Пэйт была лагерным ребёнком. Мимо карцера и в тени кнута ходят все арестанты. Она знала, что однажды это случится и с ней – её спину тоже рано или поздно украсят багровые полоски. Она стиснула зубы.

Папа, где же ты?..

– Индеец!!!

Пэйт обернулась.

Вдруг исчез деревянный помост. Исчез разъярённый Дерил Смит. Возникли ноги, руки, все куда-то бежали, и она вместе с ними.

Индеец?

Перед Анпэйту расступались взрослые. Они протягивали куда-то руки, ахали, зажимали глаза и рты. Объясните, спрашивала Пэйт одного, другого, скажите, в чём дело, но все лишь отворачивались или строили гримасы.

Чья-то ладонь – грязная, пропахнувшая чернозёмом – прикрыла ей глаза.
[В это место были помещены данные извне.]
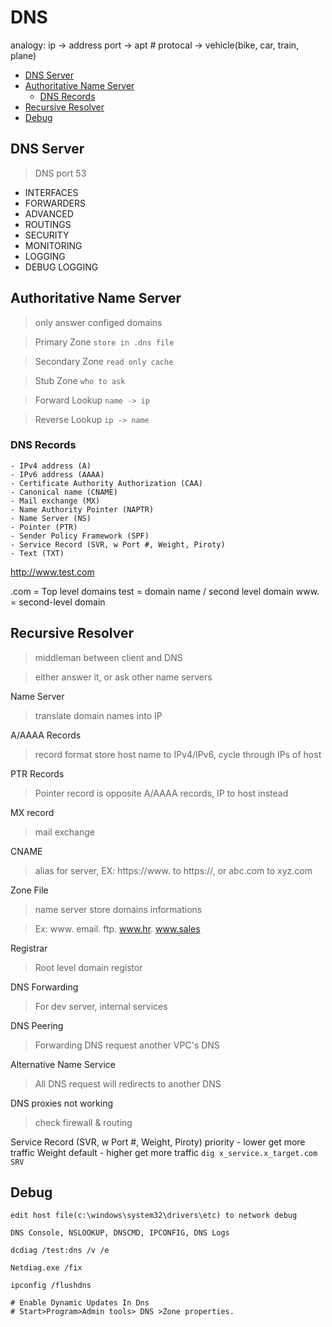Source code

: <h1>DNS</h1>

analogy:
ip -> address
port -> apt #
protocal -> vehicle(bike, car, train, plane)

- [DNS Server](#dns-server)
- [Authoritative Name Server](#authoritative-name-server)
  - [DNS Records](#dns-records)
- [Recursive Resolver](#recursive-resolver)
- [Debug](#debug)


## DNS Server
> DNS port 53
- INTERFACES
- FORWARDERS
- ADVANCED
- ROUTINGS
- SECURITY
- MONITORING
- LOGGING
- DEBUG LOGGING

## Authoritative Name Server
> only answer configed domains

> Primary Zone `store in .dns file`

> Secondary Zone `read only cache`

> Stub Zone `who to ask`

> Forward Lookup `name -> ip`

> Reverse Lookup `ip -> name`

### DNS Records

    - IPv4 address (A)
    - IPv6 address (AAAA)
    - Certificate Authority Authorization (CAA)
    - Canonical name (CNAME)
    - Mail exchange (MX)
    - Name Authority Pointer (NAPTR)
    - Name Server (NS)
    - Pointer (PTR)
    - Sender Policy Framework (SPF)
    - Service Record (SVR, w Port #, Weight, Piroty)
    - Text (TXT)

http://www.test.com

.com = Top level domains
test = domain name / second level domain
www. = second-level domain

## Recursive Resolver
> middleman between client and DNS

> either answer it, or ask other name servers

Name Server
> translate domain names into IP

A/AAAA Records
> record format store host name to IPv4/IPv6, cycle through IPs of host

PTR Records
> Pointer record is opposite A/AAAA records, IP to host instead

MX record
> mail exchange

CNAME
> alias for server, EX: https://www. to https://,
> or abc.com to xyz.com

Zone File
> name server store domains informations

> Ex: www. email. ftp. www.hr. www.sales

Registrar
> Root level domain registor

DNS Forwarding
> For dev server, internal services

DNS Peering
> Forwarding DNS request another VPC's DNS

Alternative Name Service
> All DNS request will redirects to another DNS

DNS proxies not working
> check firewall & routing

Service Record (SVR, w Port #, Weight, Piroty)
    priority - lower get more traffic
    Weight default - higher get more traffic
    `dig x_service.x_target.com SRV`

## Debug
```
edit host file(c:\windows\system32\drivers\etc) to network debug 

DNS Console, NSLOOKUP, DNSCMD, IPCONFIG, DNS Logs

dcdiag /test:dns /v /e

Netdiag.exe /fix

ipconfig /flushdns

# Enable Dynamic Updates In Dns
# Start>Program>Admin tools> DNS >Zone properties.
```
Кто-то вытолкнул её вперёд.

Индеец, кричали они, индеец, индеец!

И показывали куда-то вверх.

Оплавленным куском масла солнце медленно стекало по небу за горизонт. В его рыжеватом сиянии вырисовывалась северная стена резервации с четырьмя сторожевыми вышками. На стене между двух вышек-зубцов располагались большие механические часы, но теперь что-то частично заслоняло циферблат, обычно хорошо видный – что-то неопределимое, что-то, чего там быть не должно.

Индеец! Индеец!

Прямо перед часами кто-то положил тыкву…

Нет, бурый кожаный мяч…

Нет.

Отрезанную голову её отца.

Часы показывали половину восьмого.

***

Тот осенний день врезался в память не только Пэйт – его помнил весь лагерь, пока не пришла армия освобождения и самого лагеря не стало. Подобного не случалось там ни до, ни после. Спустя пару дней последний арестант мог без запинки рассказать эту историю во всех подробностях.

Было так.

В половине шестого вечера охранник Эндрю Роджерс мылся в корыте, как вдруг взревел репродуктор номер три и назвал его имя. От неожиданности Роджерс выронил мыло и завалился набок вместе с корытом. Мыльная вода залилась под шкафы и койки, промочила лежавшее рядом полотенце.

Самые ехидные рассказчики в этом месте вворачивали что-нибудь вроде «Он метался по комнате, как ошпаренный индюк».

Репродуктор требовал, чтобы Роджерс немедленно явился на участок. У Роджерса ушло некоторое время на то, чтобы прибраться, надеть форму («Думаете, индюк когда-нибудь показывался неподпоясанным, с расстёгнутым воротником? Да ни в жизнь!»), отдать распоряжения дежурному («Поорал, чтобы душонку свою хилую отвести»), взять пушку («Любил он тыкать стволом во что ни попадя») и добежать до зоны 4А («Видели бы вы, как он бегал – разведя ручонки, как баба!»).

В зоне 4А лупили друг друга трое арестантов, причём один из них размахивал горящей головней, отгоняя тех, кто рвался разнять драку.

Роджерс окрикнул их по форме, и свидетели свары разбежались. На небольшом пятачке остались стоять сам Роджерс с пушкой наизготовку и трое заключённых. Они уставились на него совершенно дикими глазами и… продолжили драться.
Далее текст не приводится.